Page MenuHomePhabricator

[calcspillweights] mark LiveIntervals from INLINEASM_BR defs as not spillable
Needs ReviewPublic

Authored by nickdesaulniers on Apr 9 2020, 6:54 PM.

Details

Summary

Typically, most of the existing callbr tests are in the form:

  callbr ...
    to label %fallthrough [label %indirect_target]
...
fallthrough:
...
indirect_target:
...

Optimizations such as loop-sink and mergeicmps have been observed to
produce callbr's in the form:

  callbr ...
    to label %fallthrough [label %indirect_target]
...
indirect_target:
...
fallthrough:
...

Note the order of the BasicBlocks is reversed. This generally isn't a
problem, until we encounter register pressure in this non-canonical
form.

Under register pressure, it has been observed that the greedy
register allocator will spill the registers defined in INLINEASM_BR
MachineInstrs that whose LiveIntervals cross into the copy blocks
split during pre-RA ISel.

This is bad. Having a register spill (ie. a COPY) post a Terminal
MachineInstr is a violation of the MachineVerifiers invariant that
subsequent Terminal MachineInstrs in a MachineBasicBlock after the first
must also be Terminal.

Further, this leads to a cascaded failure where much later in
branch-folder calls to TargetInstructionInfo::analyzeBranch() fail to
properly classify a MachineBasicBlock. This triggers calls to
MachineBasicBlock::CorrectCFGEdges() which removes the indirect
successors of the MachineBasicBlock containing the INDIRECTASM_BR.
Finally, branch-folder removes the INDIRECTASM_BR indirect target
MachineBasicBlocks, as they appear to have no predecessors. This results
in references to labels that have been removed.
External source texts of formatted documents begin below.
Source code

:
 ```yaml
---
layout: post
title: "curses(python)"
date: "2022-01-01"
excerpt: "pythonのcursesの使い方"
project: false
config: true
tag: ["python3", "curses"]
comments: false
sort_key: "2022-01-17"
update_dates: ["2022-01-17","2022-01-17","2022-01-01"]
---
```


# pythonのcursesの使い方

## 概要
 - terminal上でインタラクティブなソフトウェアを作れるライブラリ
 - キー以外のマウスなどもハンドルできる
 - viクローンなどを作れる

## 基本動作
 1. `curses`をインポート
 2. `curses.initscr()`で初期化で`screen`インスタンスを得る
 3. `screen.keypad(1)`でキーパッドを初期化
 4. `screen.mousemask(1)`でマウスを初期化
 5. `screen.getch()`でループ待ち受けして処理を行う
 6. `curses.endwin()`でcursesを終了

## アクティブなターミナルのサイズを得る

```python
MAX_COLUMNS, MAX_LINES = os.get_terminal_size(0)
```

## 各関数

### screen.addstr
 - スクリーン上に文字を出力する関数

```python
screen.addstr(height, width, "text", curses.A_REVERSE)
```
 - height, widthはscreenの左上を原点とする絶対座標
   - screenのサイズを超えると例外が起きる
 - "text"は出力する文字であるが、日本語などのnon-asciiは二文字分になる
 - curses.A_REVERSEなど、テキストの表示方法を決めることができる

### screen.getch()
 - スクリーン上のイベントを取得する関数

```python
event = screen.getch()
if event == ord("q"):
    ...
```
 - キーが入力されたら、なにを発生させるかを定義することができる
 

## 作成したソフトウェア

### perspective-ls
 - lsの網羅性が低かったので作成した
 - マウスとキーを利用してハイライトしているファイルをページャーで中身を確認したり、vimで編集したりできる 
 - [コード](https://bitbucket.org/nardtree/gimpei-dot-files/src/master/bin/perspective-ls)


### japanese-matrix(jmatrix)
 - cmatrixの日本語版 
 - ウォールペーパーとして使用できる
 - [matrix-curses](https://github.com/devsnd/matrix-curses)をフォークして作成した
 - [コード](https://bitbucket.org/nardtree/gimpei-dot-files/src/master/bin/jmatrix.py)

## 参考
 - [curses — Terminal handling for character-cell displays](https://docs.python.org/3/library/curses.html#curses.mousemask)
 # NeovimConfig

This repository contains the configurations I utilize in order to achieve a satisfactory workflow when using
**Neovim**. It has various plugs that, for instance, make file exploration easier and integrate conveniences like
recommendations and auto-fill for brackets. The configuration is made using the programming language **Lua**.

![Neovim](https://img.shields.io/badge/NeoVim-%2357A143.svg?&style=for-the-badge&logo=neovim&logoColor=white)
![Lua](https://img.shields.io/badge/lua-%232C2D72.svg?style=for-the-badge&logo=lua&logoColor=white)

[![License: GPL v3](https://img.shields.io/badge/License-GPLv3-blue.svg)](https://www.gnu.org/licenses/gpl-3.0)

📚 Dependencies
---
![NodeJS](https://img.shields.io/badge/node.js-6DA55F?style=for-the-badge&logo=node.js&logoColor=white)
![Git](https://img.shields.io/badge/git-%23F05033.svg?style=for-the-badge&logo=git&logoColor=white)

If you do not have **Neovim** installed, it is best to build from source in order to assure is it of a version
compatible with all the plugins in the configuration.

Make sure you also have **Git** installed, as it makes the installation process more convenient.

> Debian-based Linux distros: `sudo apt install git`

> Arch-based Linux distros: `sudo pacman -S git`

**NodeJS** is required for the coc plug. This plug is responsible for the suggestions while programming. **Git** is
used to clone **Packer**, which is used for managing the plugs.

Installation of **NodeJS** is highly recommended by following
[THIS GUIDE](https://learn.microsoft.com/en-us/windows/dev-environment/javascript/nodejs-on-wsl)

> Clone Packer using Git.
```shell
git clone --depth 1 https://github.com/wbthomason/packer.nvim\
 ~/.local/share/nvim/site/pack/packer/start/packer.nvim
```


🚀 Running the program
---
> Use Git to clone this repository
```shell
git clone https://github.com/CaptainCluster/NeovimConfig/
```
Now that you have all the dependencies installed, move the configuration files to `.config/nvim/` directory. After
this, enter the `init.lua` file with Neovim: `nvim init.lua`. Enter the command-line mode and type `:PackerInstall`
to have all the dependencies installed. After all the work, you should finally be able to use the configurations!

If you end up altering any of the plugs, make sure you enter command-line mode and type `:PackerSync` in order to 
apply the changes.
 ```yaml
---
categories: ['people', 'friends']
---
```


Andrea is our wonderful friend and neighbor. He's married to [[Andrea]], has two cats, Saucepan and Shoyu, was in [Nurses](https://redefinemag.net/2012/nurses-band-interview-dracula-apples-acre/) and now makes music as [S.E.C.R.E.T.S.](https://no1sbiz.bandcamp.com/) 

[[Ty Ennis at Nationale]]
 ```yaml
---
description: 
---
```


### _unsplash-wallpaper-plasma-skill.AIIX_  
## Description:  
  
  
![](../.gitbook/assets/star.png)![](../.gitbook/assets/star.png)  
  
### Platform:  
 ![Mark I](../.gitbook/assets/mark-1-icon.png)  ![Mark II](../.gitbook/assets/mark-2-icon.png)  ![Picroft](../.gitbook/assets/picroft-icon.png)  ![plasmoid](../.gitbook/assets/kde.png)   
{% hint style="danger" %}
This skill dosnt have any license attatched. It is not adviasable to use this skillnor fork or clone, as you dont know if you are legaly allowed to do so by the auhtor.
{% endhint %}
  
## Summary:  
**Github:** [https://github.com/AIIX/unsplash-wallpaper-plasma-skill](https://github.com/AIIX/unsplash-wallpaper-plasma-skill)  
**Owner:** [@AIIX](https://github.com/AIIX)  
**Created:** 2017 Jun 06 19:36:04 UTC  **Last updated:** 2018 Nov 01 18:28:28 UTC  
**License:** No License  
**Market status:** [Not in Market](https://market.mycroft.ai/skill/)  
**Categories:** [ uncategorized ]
We should try harder to force these outputs to stay in registers and not
be spilled.

Some alternatives considered:

  • We could teach loop-sink and mergeicmps to not create "non-canonical" callbrs. I prefer to allow LLVM IR to be flexible; I don't think we should canonicalize an order to the BasicBlocks.
  • We could "canonicalize" the MachineBasicBlocks during pre-RA ISel, such that the MachineBasicBlock following the split block following a block terminated by an INLINEASM_BR was the fallthrough successor. So three MachineBasicBlocks that fallthrough in order. I prefer to allow arbitrary ordering of MachineBasicBlocks leading up to regalloc, which makes regalloc able to handle more generic cases.

It might seem bad to take away freedom from the register allocator, but
in this case and especially when in the canonical form, the
LiveIntervals are quite small, and we generally don't want a register
spill between the INLINEASM_BR and it's first COPY to GPR. Later passes
typically re-order the fallthrough case anyways.

A helpful command I used to observe regalloc in action for debugging
this:

llc -debug-only=calcspillweights -debug-only=spill-code-placement \
  -debug-only=greedy -debug-only=regalloc -regalloc=greedy \
  -stop-after=greedy -verify-regalloc -verify-machineinstrs \
  llvm/test/CodeGen/X86/callbr-asm-regalloc.ll

Diff Detail

Event Timeline

nickdesaulniers created this revision.Apr 9 2020, 6:54 PM

If I'm understanding correctly, the issue is that the INLINEASM_BR is producing a virtual register, we try to spill that register, and the spill is inserted in the same block as the INLINEASM_BR?

I can see two possible approaches here, at a high level:

  1. Forbid directly spilling registers produced by an INLINEASM_BR; instead, force a live interval split, and then we can spill the split interval.
  2. Allow spilling registers produced by an INLINEASM_BR, but teach the spill insertion code to insert the spill into the fallthrough succecssor, as opposed to the INLINEASM_BR block itself.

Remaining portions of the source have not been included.